Task instructions
Pull out all lines from the listing below in which the word "popular" appears.

Recorded data
——————

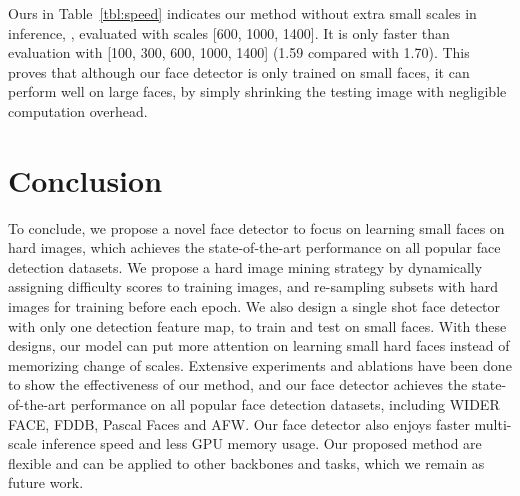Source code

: \documentclass[10pt,twocolumn,letterpaper]{article}
\begin{document}
Ours in Table~\ref{tbl:speed} indicates our method without extra small scales in
inference, \ie, evaluated with scales {[}600, 1000, 1400{]}. It is only  faster
than evaluation with {[}100, 300, 600, 1000, 1400{]} (1.59 compared with 1.70). This
proves that although our face detector is only trained on small faces, it can perform
well on large faces, by simply shrinking the testing image with negligible computation
overhead.

\section{Conclusion}\label{sec:conclusion}
To conclude, we propose a novel face detector to focus on learning small faces on hard images, which
achieves the state-of-the-art performance on all popular face detection datasets. We propose a hard
image mining strategy by dynamically assigning difficulty scores to training images, and re-sampling
subsets with hard images for training before each epoch.
We also design a single shot face detector with only one detection feature map, to train and test
on small faces. With these designs, our model can put more
attention on learning small hard faces instead of memorizing change of scales.
Extensive experiments and ablations have
been done to show the effectiveness of our method, and our face detector achieves the
state-of-the-art performance on all popular face detection datasets, including WIDER FACE, FDDB, Pascal Faces and AFW. Our face detector also enjoys faster multi-scale inference
speed and less GPU memory usage.
Our proposed method are flexible and can be applied to other backbones and tasks,
which we remain as future work.

{\small


}
\end{document}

——————

Result of the exercise
achieves the state-of-the-art performance on all popular face detection datasets. We propose a hard
state-of-the-art performance on all popular face detection datasets, including WIDER FACE, FDDB, Pascal Faces and AFW. Our face detector also enjoys faster multi-scale inference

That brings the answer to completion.